- “Lavkė. Slow and sandy expedition”
I’ve come to the village of Kabeliai. I’m living in what was once a school. After a grand renovation it was turned into a multifunctional community centre, which, after five years, also ceased to function. The locals will later be happy to see that art residents now live here, because otherwise, in the current crisis, this empty building would probably be reserved for housing illegal migrants. My goal here is to meet the lavkė and make an advertising campaign for it. I thought I was going to follow it on its route, cooperate with the lavkė’s owner. But the driver really didn’t know anything about these goals of ours and likely still doesn’t know.
I don’t meet the lavkė on the first day, the second day, or any of the following weeks. My colleague, however, encountered it on several occasions and bought tomatoes and cucumbers, claiming that they were of the best quality there. I start getting a little anxious. I find the driver’s phone number, but don’t call them. We have to encounter the lavkėorganically. I’m riding a bike to look for the lavkė at the time when it’s supposed to pass through the village, but I don’t find it and instead go swimming in the lake. I’m slowly beginning to realise that the lavkė will never come. It has become a symbol of waiting.

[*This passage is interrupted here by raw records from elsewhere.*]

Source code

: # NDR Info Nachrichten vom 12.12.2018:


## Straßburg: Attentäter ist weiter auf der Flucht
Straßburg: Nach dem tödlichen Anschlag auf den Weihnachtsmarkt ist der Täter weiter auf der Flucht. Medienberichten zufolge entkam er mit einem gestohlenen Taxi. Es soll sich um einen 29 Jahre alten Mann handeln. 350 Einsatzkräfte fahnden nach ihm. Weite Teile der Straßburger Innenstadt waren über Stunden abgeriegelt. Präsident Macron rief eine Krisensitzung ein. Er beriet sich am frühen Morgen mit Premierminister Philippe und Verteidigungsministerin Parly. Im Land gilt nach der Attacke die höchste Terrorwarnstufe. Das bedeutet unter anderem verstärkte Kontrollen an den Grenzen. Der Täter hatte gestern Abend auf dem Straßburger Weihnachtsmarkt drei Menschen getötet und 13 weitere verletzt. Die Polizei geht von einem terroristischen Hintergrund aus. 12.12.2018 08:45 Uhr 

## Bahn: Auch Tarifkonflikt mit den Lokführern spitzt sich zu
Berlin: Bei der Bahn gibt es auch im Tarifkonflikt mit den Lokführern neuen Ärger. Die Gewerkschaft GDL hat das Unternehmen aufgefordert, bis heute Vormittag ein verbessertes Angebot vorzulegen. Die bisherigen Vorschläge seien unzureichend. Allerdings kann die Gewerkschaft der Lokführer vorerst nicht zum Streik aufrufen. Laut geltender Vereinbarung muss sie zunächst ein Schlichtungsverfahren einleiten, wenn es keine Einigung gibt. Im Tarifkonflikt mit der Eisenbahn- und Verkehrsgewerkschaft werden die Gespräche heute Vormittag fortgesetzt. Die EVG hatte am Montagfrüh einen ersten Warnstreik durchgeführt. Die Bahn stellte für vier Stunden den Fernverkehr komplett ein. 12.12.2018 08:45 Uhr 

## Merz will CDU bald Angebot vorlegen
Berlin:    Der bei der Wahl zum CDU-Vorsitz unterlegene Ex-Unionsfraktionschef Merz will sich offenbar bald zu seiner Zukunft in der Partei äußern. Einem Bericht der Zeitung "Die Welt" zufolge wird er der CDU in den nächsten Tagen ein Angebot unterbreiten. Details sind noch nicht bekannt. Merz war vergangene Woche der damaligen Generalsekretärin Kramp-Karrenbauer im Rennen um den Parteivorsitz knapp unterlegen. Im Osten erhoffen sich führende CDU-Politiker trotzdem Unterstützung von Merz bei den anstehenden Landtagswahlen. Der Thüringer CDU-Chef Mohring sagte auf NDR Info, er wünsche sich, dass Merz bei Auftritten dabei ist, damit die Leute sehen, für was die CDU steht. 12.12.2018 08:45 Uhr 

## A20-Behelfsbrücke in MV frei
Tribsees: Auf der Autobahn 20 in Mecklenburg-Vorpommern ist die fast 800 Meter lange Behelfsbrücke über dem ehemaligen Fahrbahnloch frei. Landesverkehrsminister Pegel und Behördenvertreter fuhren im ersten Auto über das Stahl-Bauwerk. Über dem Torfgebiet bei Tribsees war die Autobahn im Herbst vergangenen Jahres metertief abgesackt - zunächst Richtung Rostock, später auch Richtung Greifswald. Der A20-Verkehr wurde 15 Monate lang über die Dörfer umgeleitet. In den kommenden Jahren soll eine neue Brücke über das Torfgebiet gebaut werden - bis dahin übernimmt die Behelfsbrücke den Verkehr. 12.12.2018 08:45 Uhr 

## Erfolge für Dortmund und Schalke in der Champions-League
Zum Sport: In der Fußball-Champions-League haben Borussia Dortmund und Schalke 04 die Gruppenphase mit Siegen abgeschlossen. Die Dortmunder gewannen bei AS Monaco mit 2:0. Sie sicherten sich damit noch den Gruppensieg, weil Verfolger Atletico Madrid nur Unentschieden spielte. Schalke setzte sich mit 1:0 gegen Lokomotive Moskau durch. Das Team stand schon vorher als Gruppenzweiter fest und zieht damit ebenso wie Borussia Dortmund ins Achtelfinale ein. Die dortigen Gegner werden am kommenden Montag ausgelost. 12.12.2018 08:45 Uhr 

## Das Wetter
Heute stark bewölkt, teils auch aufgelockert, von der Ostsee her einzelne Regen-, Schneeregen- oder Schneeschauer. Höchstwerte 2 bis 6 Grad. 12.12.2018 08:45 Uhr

This gave rise to the idea of creating drawings on the walls of abandoned buildings on the theme “Waiting for the lavkė”. The phenomenon of the disappearing lavkė (which I was not lucky enough to see) and the whiteness of the van itself relate to the white-brick buildings in the village. One drawing was successfully completed on the former village bathhouse. I wanted to create there an atmosphere of waiting, which eventually would become more abstract, a sort of whisper. Chimney-cigarette, pine roots-wormwood lungs, bones. At first, I intend to do the drawings with easy-to-remove charcoal that we will “bake” with Laura Garbštienė in the fire-pit near the school.
- 2. “Cross-stitch embroidery”
One evening I lay on the couch and looked at the ceiling… A thought came to me suddenly that it was possible to remove some of those gypsum ceiling squares from the renovation, and to call the resulting shapes “Cross-stitch embroidery”. The ceiling – material for “embroidery”. And it will be very localised, interventional, and conceptual. It is also related to “Verpėjos” (later everything will have to be put back again – no need to store anything). That’s how I removed and made a swan, a heart, and a spiral jetty that looked like a snail. When the cleaning lade came, she thought that something had happened to the ceiling, but I calmed her down. However, the school’s director was very displeased with my “embroidery”. She warned me that by Friday everything should be put back, because then the mayor arrives, and on Saturday there will be a book presentation, and people will not understand what’s going on, etc. I was in a philosophical mood, so I said to her: “Art is always a disturbance.” And she retorted: “Not always. And this isn’t even art at all!” In fact, I quite enjoyed it that my “Cross-stitch embroidery” annoyed her, although it could have happened a little later.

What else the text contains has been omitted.